All Joins iff All Meets

Textbook Statement

Proposition 2.67. Let $\mathcal{P} = (P, \leq)$ be a preorder. It has all joins iff it has all meets.

Proof Sketch

The joins in $\mathcal{P}$ are the meets in $\mathcal{P}^{\text{op}}$, so the two claims are dual. It suffices to show that if $\mathcal{P}$ has all joins then it has all meets.

Suppose $\mathcal{P}$ has all joins and suppose that $A \subseteq \mathcal{P}$ is a subset for which we want the meet. Consider the set $M_A := {p \in P \mid p \leq a \text{ for all } a \in A}$ of elements below everything in $A$. Let $m_A := \bigvee_{p \in M_A} p$ be their join. We claim that $m_A$ is a meet for $A$.

For any $a \in A$, we have $m_A \leq a$: since all $p \in M_A$ satisfy $p \leq a$, so does their join $m_A$.
For any $m’$ with $m’ \leq a$ for all $a \in A$, we have $m’ \leq m_A$: every such $m’$ is an element of $M_A$, and $m_A$ is their join.

Agda Setup

module propositions.chapter2.JoinsIffMeets where

open import definitions.chapter1.Preorder using (Preorder)
open import Data.Product using (Σ; Σ-syntax; _,_; proj₁; proj₂)

Definitions

-- A preorder has all joins
record HasAllJoins (P : Preorder) : Set₁ where
  open Preorder P

  field
    ⋁ : {I : Set} → (I → Carrier) → Carrier
    join-ub : ∀ {I : Set} {a : I → Carrier} {i : I} → a i ≤ ⋁ a
    join-lub : ∀ {I : Set} {a : I → Carrier} {b : Carrier}
             → (∀ i → a i ≤ b) → ⋁ a ≤ b

-- A preorder has all meets
record HasAllMeets (P : Preorder) : Set₁ where
  open Preorder P

  field
    ⋀ : {I : Set} → (I → Carrier) → Carrier
    meet-lb : ∀ {I : Set} {a : I → Carrier} {i : I} → ⋀ a ≤ a i
    meet-glb : ∀ {I : Set} {a : I → Carrier} {b : Carrier}
             → (∀ i → b ≤ a i) → b ≤ ⋀ a

Construction of Meets from Joins

module JoinsToMeets (P : Preorder) (J : HasAllJoins P) where
  open Preorder P
  open HasAllJoins J

  -- The set of lower bounds of A
  -- M_A = {p ∈ P | p ≤ a for all a ∈ A}
  LowerBounds : {I : Set} → (I → Carrier) → Set
  LowerBounds {I} a = Σ[ p ∈ Carrier ] (∀ (i : I) → p ≤ a i)
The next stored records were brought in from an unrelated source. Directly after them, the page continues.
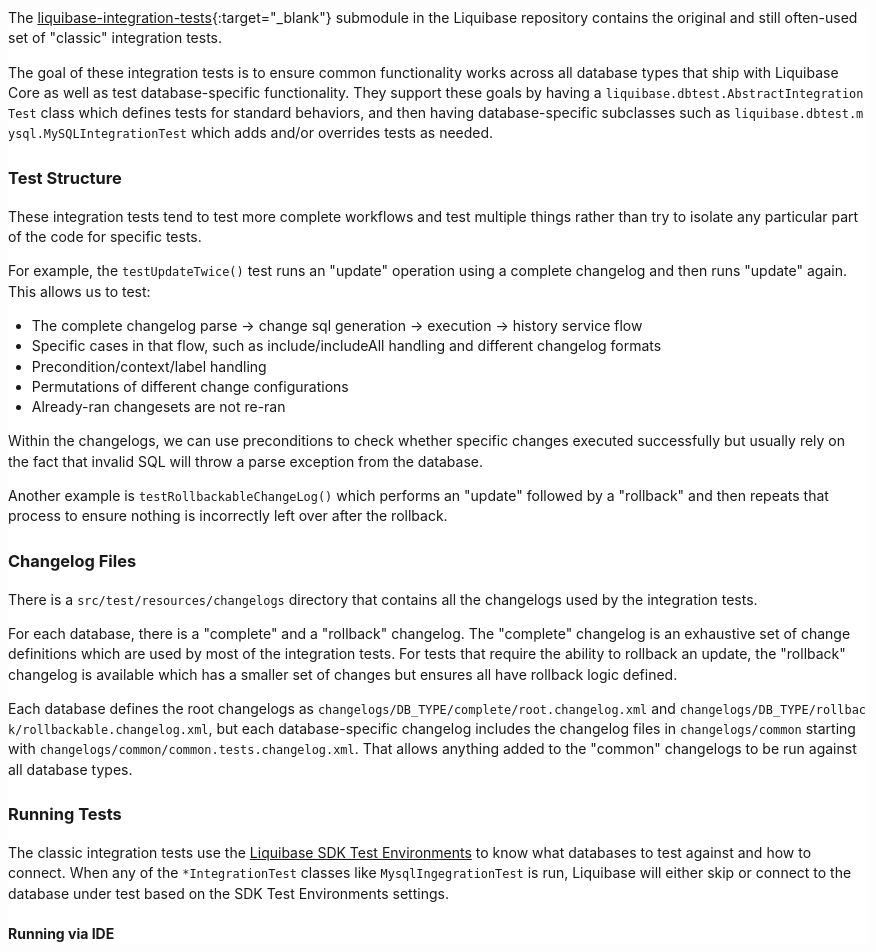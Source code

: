 The [liquibase-integration-tests](https://github.com/liquibase/liquibase/tree/master/liquibase-integration-tests){:target="_blank"} submodule in the Liquibase repository contains
the original and still often-used set of "classic" integration tests.

The goal of these integration tests is to ensure common functionality works across all database types that ship with Liquibase Core as well as test database-specific functionality.
They support these goals by having a `liquibase.dbtest.AbstractIntegrationTest` class which defines tests for standard behaviors, and then having database-specific subclasses such as `liquibase.dbtest.mysql.MySQLIntegrationTest` which adds and/or overrides tests as needed.

### Test Structure

These integration tests tend to test more complete workflows and test multiple things rather than try to isolate any particular part of the code for specific tests. 

For example, the `testUpdateTwice()` test runs an "update" operation using a complete changelog and then runs "update" again. This allows us to test:

- The complete changelog parse -> change sql generation -> execution -> history service flow
- Specific cases in that flow, such as include/includeAll handling and different changelog formats
- Precondition/context/label handling
- Permutations of different change configurations
- Already-ran changesets are not re-ran

Within the changelogs, we can use preconditions to check whether specific changes executed successfully but usually rely on the fact that invalid SQL will throw a parse exception from the database.

Another example is `testRollbackableChangeLog()` which performs an "update" followed by a "rollback" and then repeats that process to ensure nothing is incorrectly left over after the rollback.

### Changelog Files

There is a `src/test/resources/changelogs` directory that contains all the changelogs used by the integration tests. 

For each database, there is a "complete" and a "rollback" changelog. The "complete" changelog is an exhaustive set of change definitions which are used by most of the integration tests. 
For tests that require the ability to rollback an update, the "rollback" changelog is available which has a smaller set of changes but ensures all have rollback logic defined.

Each database defines the root changelogs as `changelogs/DB_TYPE/complete/root.changelog.xml` and `changelogs/DB_TYPE/rollback/rollbackable.changelog.xml`, but 
each database-specific changelog includes the changelog files in `changelogs/common` starting with `changelogs/common/common.tests.changelog.xml`. 
That allows anything added to the "common" changelogs to be run against all database types.   

### Running Tests

The classic integration tests use the [Liquibase SDK Test Environments](test-environments.md) to know what databases to test against and how to connect. 
When any of the `*IntegrationTest` classes like `MysqlIngegrationTest` is run, Liquibase will either skip or connect to the database under test based on the SDK Test Environments settings.

#### Running via IDE
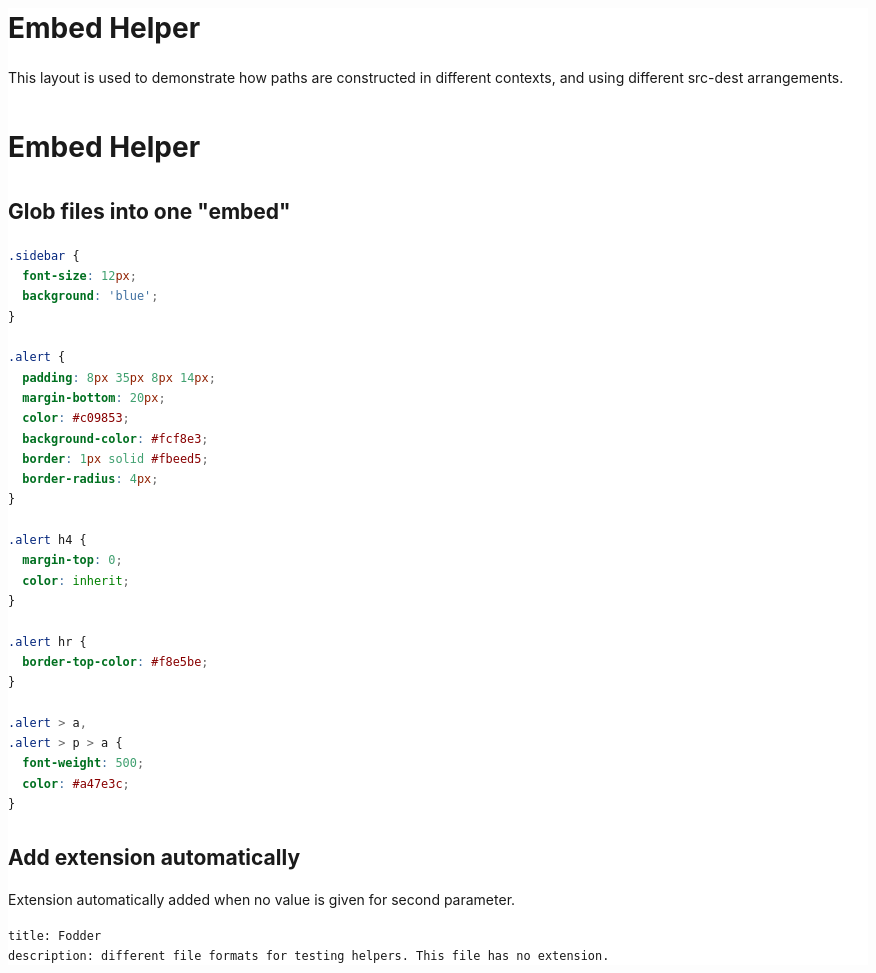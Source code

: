 # Embed Helper

This layout is used to demonstrate how paths are constructed in
different contexts, and using different src-dest arrangements.


# Embed Helper


## Glob files into one "embed"
``` css
.sidebar {
  font-size: 12px;
  background: 'blue';
}

.alert {
  padding: 8px 35px 8px 14px;
  margin-bottom: 20px;
  color: #c09853;
  background-color: #fcf8e3;
  border: 1px solid #fbeed5;
  border-radius: 4px;
}

.alert h4 {
  margin-top: 0;
  color: inherit;
}

.alert hr {
  border-top-color: #f8e5be;
}

.alert > a,
.alert > p > a {
  font-weight: 500;
  color: #a47e3c;
}
```



## Add extension automatically
Extension automatically added when no value is given for second parameter.

``` 
title: Fodder 
description: different file formats for testing helpers. This file has no extension.
```
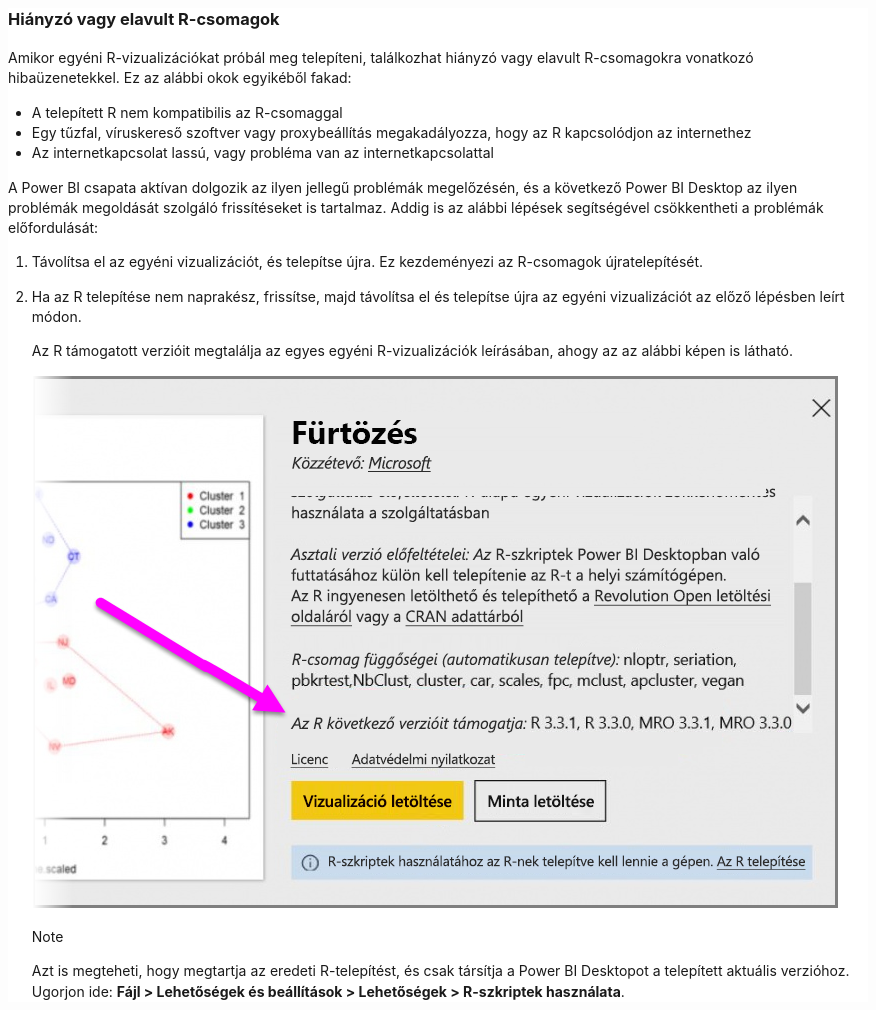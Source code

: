 ### <a name="missing-or-outdated-r-packages"></a>Hiányzó vagy elavult R-csomagok

Amikor egyéni R-vizualizációkat próbál meg telepíteni, találkozhat hiányzó vagy elavult R-csomagokra vonatkozó hibaüzenetekkel. Ez az alábbi okok egyikéből fakad:

* A telepített R nem kompatibilis az R-csomaggal
* Egy tűzfal, víruskereső szoftver vagy proxybeállítás megakadályozza, hogy az R kapcsolódjon az internethez
* Az internetkapcsolat lassú, vagy probléma van az internetkapcsolattal

A Power BI csapata aktívan dolgozik az ilyen jellegű problémák megelőzésén, és a következő Power BI Desktop az ilyen problémák megoldását szolgáló frissítéseket is tartalmaz. Addig is az alábbi lépések segítségével csökkentheti a problémák előfordulását:

1. Távolítsa el az egyéni vizualizációt, és telepítse újra. Ez kezdeményezi az R-csomagok újratelepítését.
2. Ha az R telepítése nem naprakész, frissítse, majd távolítsa el és telepítse újra az egyéni vizualizációt az előző lépésben leírt módon.

   Az R támogatott verzióit megtalálja az egyes egyéni R-vizualizációk leírásában, ahogy az az alábbi képen is látható.

     ![R visual 11](media/desktop-r-powered-custom-visuals/powerbi-r-powered-custom-viz_11.png)
    > [!NOTE]
    > Azt is megteheti, hogy megtartja az eredeti R-telepítést, és csak társítja a Power BI Desktopot a telepített aktuális verzióhoz. Ugorjon ide: **Fájl > Lehetőségek és beállítások > Lehetőségek > R-szkriptek használata**.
  -- The meet is the join of all lower bounds
  meet : {I : Set} → (I → Carrier) → Carrier
  meet a = ⋁ {I = LowerBounds a} proj₁

  -- The meet is a lower bound
  meet-is-lb : ∀ {I : Set} {a : I → Carrier} {i : I} → meet a ≤ a i
  meet-is-lb {I} {a} {i} = join-lub (λ lb → proj₂ lb i)

  -- The meet is the greatest lower bound
  meet-is-glb : ∀ {I : Set} {a : I → Carrier} {b : Carrier}
              → (∀ i → b ≤ a i) → b ≤ meet a
  meet-is-glb {I} {a} {b} b-is-lb = join-ub {i = b , b-is-lb}

  -- Package it up
  hasAllMeets : HasAllMeets P
  hasAllMeets = record
    { ⋀ = meet
    ; meet-lb = meet-is-lb
    ; meet-glb = meet-is-glb
    }

Interpretation

In particular, a quantale has all meets AND all joins, even though we only define it to have all joins. This is because the meet can always be constructed as “the join of all lower bounds.”

This result is very useful: it means we don’t need to separately postulate the existence of meets when defining quantales.